Yet, while Blair was clear from day one in office that New Labour needed to be different from Old Labour – and equally clear that it must be distinct from the New Right - he was acutely aware that that his early ideas might appear somewhat anchorless. While a new language accompanied New Labour - his speeches were peppered with terms such as ‘community’, ‘opportunity’ and ‘responsibility’ and traditional staples of Labour Party rhetoric such as ‘equality’, ‘redistribution’ ‘socialism’ and even ‘Labour’ were rarely used – his approach often appeared to be defined in opposition to an established set of values rather than offering a deep and coherent alternative philosophy. Though his New Labour vehicle instantly struck a populist note that appealed to voters, after just a few months in power Blair publicly expressed concern about the need for New Labour to outline a defining philosophy for his government that could rival Thatcherism. It was at this time that references to the potential for a ‘Third Way’ began to appear in his speeches, with Blair’s thoughts inspired in part by the exchange of ideas between his own team of policy advisors and the then US President Bill Clinton’s advisors during an extended ‘wonkathon’ that took place in Chequers in November 1997.

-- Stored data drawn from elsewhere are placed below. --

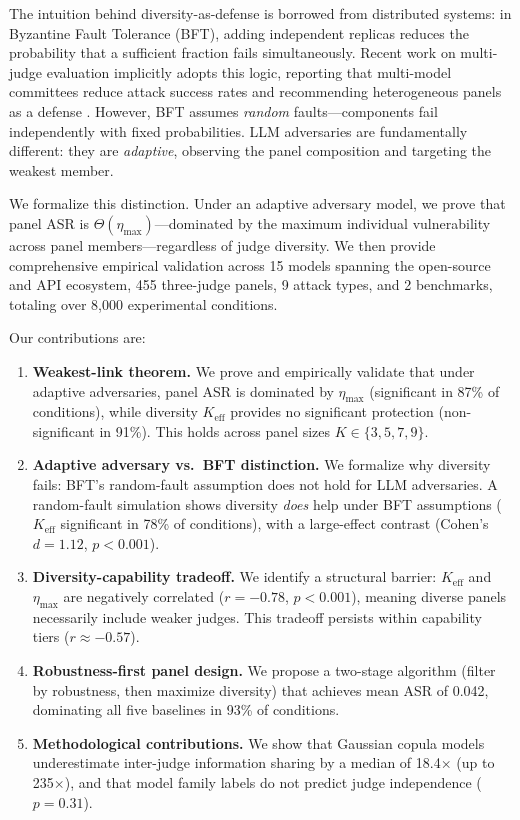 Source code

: \documentclass[11pt]{article}
\begin{document}
The intuition behind diversity-as-defense is borrowed from distributed systems: in Byzantine Fault Tolerance (BFT), adding independent replicas reduces the probability that a sufficient fraction fails simultaneously. Recent work on multi-judge evaluation implicitly adopts this logic, reporting that multi-model committees reduce attack success rates and recommending heterogeneous panels as a defense \citep{sok2026,yang2026,turkmen2026}. However, BFT assumes \emph{random} faults---components fail independently with fixed probabilities. LLM adversaries are fundamentally different: they are \emph{adaptive}, observing the panel composition and targeting the weakest member.

We formalize this distinction. Under an adaptive adversary model, we prove that panel ASR is $\Theta(\eta_{\max})$---dominated by the maximum individual vulnerability across panel members---regardless of judge diversity. We then provide comprehensive empirical validation across 15 models spanning the open-source and API ecosystem, 455 three-judge panels, 9 attack types, and 2 benchmarks, totaling over 8,000 experimental conditions.

Our contributions are:

\begin{enumerate}
    \item \textbf{Weakest-link theorem.} We prove and empirically validate that under adaptive adversaries, panel ASR is dominated by $\eta_{\max}$ (significant in 87\% of conditions), while diversity $K_{\text{eff}}$ provides no significant protection (non-significant in 91\%). This holds across panel sizes $K \in \{3,5,7,9\}$.

    \item \textbf{Adaptive adversary vs.\ BFT distinction.} We formalize why diversity fails: BFT's random-fault assumption does not hold for LLM adversaries. A random-fault simulation shows diversity \emph{does} help under BFT assumptions ($K_{\text{eff}}$ significant in 78\% of conditions), with a large-effect contrast (Cohen's $d = 1.12$, $p < 0.001$).

    \item \textbf{Diversity-capability tradeoff.} We identify a structural barrier: $K_{\text{eff}}$ and $\eta_{\max}$ are negatively correlated ($r = -0.78$, $p < 0.001$), meaning diverse panels necessarily include weaker judges. This tradeoff persists within capability tiers ($r \approx -0.57$).

    \item \textbf{Robustness-first panel design.} We propose a two-stage algorithm (filter by robustness, then maximize diversity) that achieves mean ASR of 0.042, dominating all five baselines in 93\% of conditions.

    \item \textbf{Methodological contributions.} We show that Gaussian copula models underestimate inter-judge information sharing by a median of 18.4$\times$ (up to 235$\times$), and that model family labels do not predict judge independence ($p = 0.31$).
\end{enumerate}
\end{document}
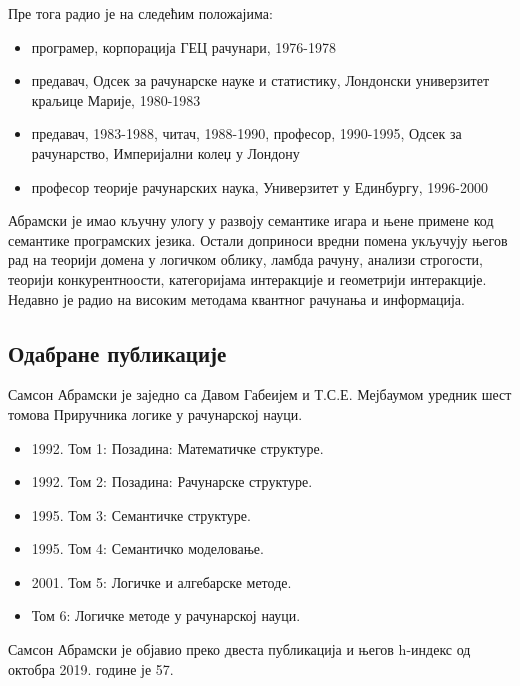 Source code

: \documentclass[a4paper]{article}
\begin{document}
Пре тога радио је на следећим положајима:

\begin{itemize}
\item     програмер, корпорација ГЕЦ рачунари, 1976-1978
\item     предавач, Одсек за рачунарске науке и статистику, Лондонски универзитет краљице Марије, 1980-1983
\item     предавач, 1983-1988, читач, 1988-1990, професор, 1990-1995, Одсек за рачунарство, Империјални колеџ у Лондону
\item     професор теорије рачунарских наука, Универзитет у Единбургу, 1996-2000
\end{itemize}
Абрамски је имао кључну улогу у развоју семантике игара и њене примене код семантике програмских језика. Остали доприноси вредни помена укључују његов рад на теорији домена у логичком облику, ламбда рачуну, анализи строгости, теорији конкурентноости, категоријама интеракције и геометрији интеракције. Недавно је радио на високим методама квантног рачунања и информација. 
\subsection{Одабране публикације}	
Самсон Абрамски је заједно са Давом Габеијем и Т.С.Е. Мејбаумом уредник шест томова Приручника логике у рачунарској науци. 
\begin{itemize}
\item     1992. Том 1: Позадина: Математичке структуре.
\item     1992. Том 2: Позадина: Рачунарске структуре.
\item     1995. Том 3: Семантичке структуре.
\item     1995. Том 4: Семантичко моделовање.
\item     2001. Том 5: Логичке и алгебарске методе.
\item 	  Том 6: Логичке методе у рачунарској науци.
\end{itemize}

Самсон Абрамски је објавио преко двеста публикација и његов h-индекс од октобра 2019. године је 57.\cite{publ}
\end{document}
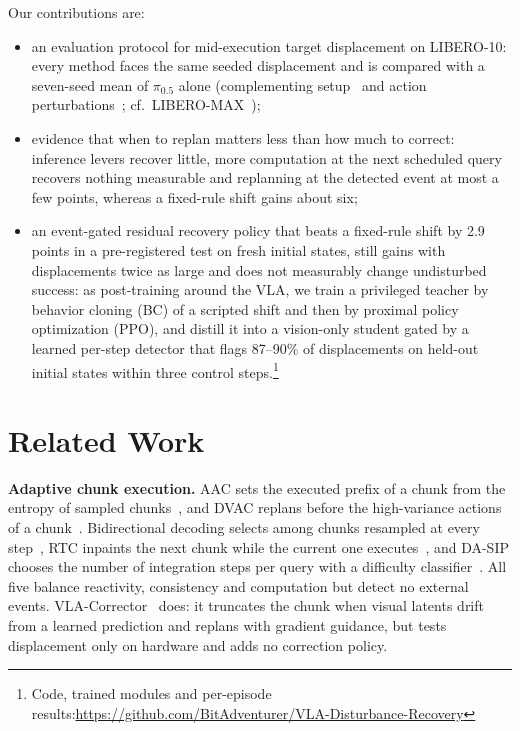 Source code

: \documentclass[conference,a4paper]{IEEEtran}
\begin{document}
Our contributions are:
\begin{itemize}
  \item an evaluation protocol for mid-execution target displacement on LIBERO-10: every method faces the same seeded displacement and is compared with a seven-seed mean
        of $\pi_{0.5}$ alone
        (complementing setup~\cite{fei2025liberoplus} and action perturbations~\cite{guo2026robustvla,gao2026ogpo}; cf.\ \mbox{LIBERO-MAX}~\cite{zhang2026liberomax});
  \item evidence that when to replan matters less than how much to correct: inference levers recover little,
        more computation at the next scheduled query recovers nothing measurable and replanning at the detected event
        at most a few points, whereas a fixed-rule shift gains about six;
  \item an event-gated residual recovery policy that beats a fixed-rule shift by 2.9 points in a pre-registered
        test on fresh initial states, still gains with displacements twice as large and does not measurably change
        undisturbed success: as post-training around the VLA, we train a privileged teacher
        by behavior cloning (BC) of a scripted shift and then by proximal policy optimization (PPO), and distill it into a vision-only student gated by a learned per-step detector that flags 87--90\% of displacements on held-out
        initial states within three control steps.\footnote{Code, trained modules and per-episode results:\newline \url{https://github.com/BitAdventurer/VLA-Disturbance-Recovery}}
\end{itemize}

\section{Related Work}\label{sec:related}

\noindent\textbf{Adaptive chunk execution.}
AAC sets the executed prefix of a chunk from the entropy of sampled
chunks~\cite{liang2026aac}, and DVAC replans before the high-variance
actions of a chunk~\cite{feng2026dvac}. Bidirectional decoding selects among chunks
resampled at every step~\cite{liu2025bid}, RTC inpaints the next chunk
while the current one executes~\cite{black2025rtc}, and DA-SIP chooses the number of integration
steps per query with a difficulty classifier~\cite{chun2025dasip}. All five balance reactivity, consistency and computation but detect no external events. VLA-Corrector~\cite{pan2026corrector} does: it truncates the chunk when visual latents drift from a learned prediction and replans with gradient guidance, but tests displacement only on hardware and adds no correction policy.
\end{document}
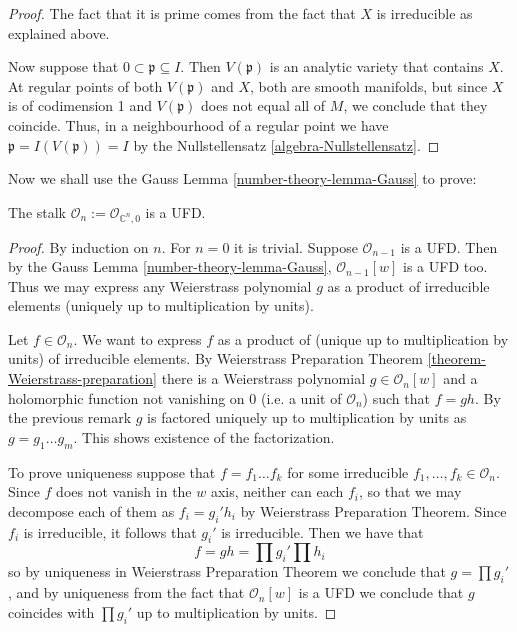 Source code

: \begin{proof} 
The fact that it is prime comes from the fact that $X$ is
irreducible as explained above.

Now suppose that $0 \subset \mathfrak{p} \subseteq I$.
Then $V(\mathfrak{p})$ is an analytic variety that contains $X$.
At regular points of both $V(\mathfrak{p})$ and $X$, 
both are smooth manifolds, but since $X$ is of codimension 1 and 
$V(\mathfrak{p})$ does not equal all of  $M$, 
we conclude that they coincide. 
Thus, in a neighbourhood
of a regular point we have $\mathfrak{p}=I(V(\mathfrak{p}))=I$ by the
Nullstellensatz \ref{algebra-Nullstellensatz}.
\end{proof}

Now we shall use the Gauss Lemma 
\ref{number-theory-lemma-Gauss} to prove:

\begin{lemma}
\label{lemma-stalk-is-UFD}
The stalk $\mathcal{O}_n:=\mathcal{O}_{\mathbb{C}^n,0}$ is a UFD.
\end{lemma}

\begin{proof}
By induction on $n$. For $n=0$ it is trivial. Suppose $\mathcal{O}_{n-1}$ is a
UFD. Then by the Gauss Lemma 
\ref{number-theory-lemma-Gauss}, $\mathcal{O}_{n-1}[w]$ is a UFD
too. Thus we may express any Weierstrass polynomial $g$ as a product of
irreducible elements (uniquely up to multiplication by units).

Let $f\in \mathcal{O}_n$. We want to express $f$ as a product of (unique up to
multiplication by units) of irreducible elements. By Weierstrass Preparation
Theorem \ref{theorem-Weierstrass-preparation} there is a Weierstrass polynomial
$g\in\mathcal{O}_n[w]$ and a holomorphic function not vanishing on $0$ (i.e. a
unit of $\mathcal{O}_n$) such that $f=gh$. By the previous remark $g$ is
factored uniquely up to multiplication by units as $g=g_1\ldots g_m$. This shows
existence of the factorization.

To prove uniqueness suppose that $f=f_1\ldots f_k$ for some irreducible
$f_1,\ldots,f_k\in\mathcal{O}_n$. Since $f$ does not vanish in the $w$ axis,
neither can each $f_i$, so that we may decompose each of them as  $f_i=g_i'h_i$
by Weierstrass Preparation Theorem. Since $f_i$ is irreducible, it follows that
$g_i'$ is irreducible. Then we have that $$ f=gh=\prod g_i'\prod h_i $$ so by
uniqueness in Weierstrass Preparation Theorem we conclude that $g=\prod g_i'$,
and by uniqueness from the fact that  $\mathcal{O}_n[w]$ is a UFD we conclude
that $g$ coincides with $\prod g_i'$ up to multiplication by units.
\end{proof}

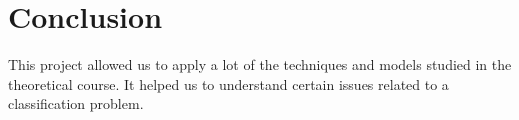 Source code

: \documentclass[a4paper, 11pt, oneside]{article}
\begin{document}
\section{Conclusion}

This project allowed us to apply a lot of the techniques and models studied in the theoretical course. It helped us to understand certain issues related to a classification problem.

\end{document}
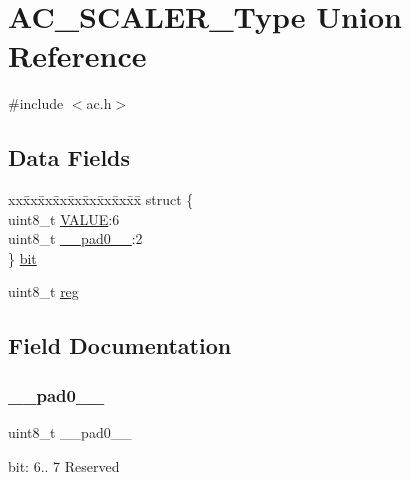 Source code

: \hypertarget{union_a_c___s_c_a_l_e_r___type}{}\section{A\+C\+\_\+\+S\+C\+A\+L\+E\+R\+\_\+\+Type Union Reference}
\label{union_a_c___s_c_a_l_e_r___type}


{\ttfamily \#include $<$ac.\+h$>$}

\subsection*{Data Fields}
\begin{DoxyCompactItemize}
\item 
\begin{tabbing}
xx\=xx\=xx\=xx\=xx\=xx\=xx\=xx\=xx\=\kill
struct \{\\
\>uint8\_t \mbox{\hyperlink{union_a_c___s_c_a_l_e_r___type_a9b29f156e0b21de552a157a1248ee48e}{VALUE}}:6\\
\>uint8\_t \mbox{\hyperlink{union_a_c___s_c_a_l_e_r___type_a8b4eebe79ded0459acec2f4950102ba3}{\_\_pad0\_\_}}:2\\
\} \mbox{\hyperlink{union_a_c___s_c_a_l_e_r___type_af536ab61549e3fdd6b3b5526037d1025}{bit}}\\

\end{tabbing}\item 
uint8\+\_\+t \mbox{\hyperlink{union_a_c___s_c_a_l_e_r___type_a9428adc9af4653a2050e2536b55dec8d}{reg}}
\end{DoxyCompactItemize}


\subsection{Field Documentation}
\mbox{\label{union_a_c___s_c_a_l_e_r___type_a8b4eebe79ded0459acec2f4950102ba3}} 
\subsubsection{\texorpdfstring{\_\_pad0\_\_}{\_\_pad0\_\_}}
{\footnotesize\ttfamily uint8\+\_\+t \+\_\+\+\_\+pad0\+\_\+\+\_\+}

bit\+: 6.. 7 Reserved \mbox{\label{union_a_c___s_c_a_l_e_r___type_af536ab61549e3fdd6b3b5526037d1025}}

However, quite what a ‘Third Way’ would mean in practice remained a moot point. In January 1998, Blair turned to academe and the think tanks for help. Over the course of January and February, Downing Street, together with the Cambridge based think tank Nexus, ran an open seminar on the Third Way. The choice of Nexus as the partner is this endeavour was something of a surprise. It was hardly an established Labour Party leaning think tank akin to the Fabian Society or even the IPPR. Nor had it blazed a media trail with its work in the way that the then recently established Demos had done. In fact, few people had heard of it and, perhaps, few remember it today (it has long since perished). Perhaps this was because Nexus was not a formal organisation at all, but an internet based network. The early days of New Labour coincided with the early days of the world wide web and the choice of a new think tank that presented itself as being at the cutting edge of the internet ‘revolution’ chimed thoroughly with New Labour’s own image. Much of the debate took place online, with papers from (amongst others), the (then) Director of the IPPR, Gerald Holthan, the (then) General Secretary of the Fabian Society, Michael Jacobs, and the MIT’s Stuart White. Follow ups included many pieces by academics, including David Marquand of Oxford University and Julian Le Grand of the LSE. There was a large element of interactivity, with 300 members of the NEXUS network mailing list (which was semi-open) able to discuss the papers and offer their own thoughts via e-mail.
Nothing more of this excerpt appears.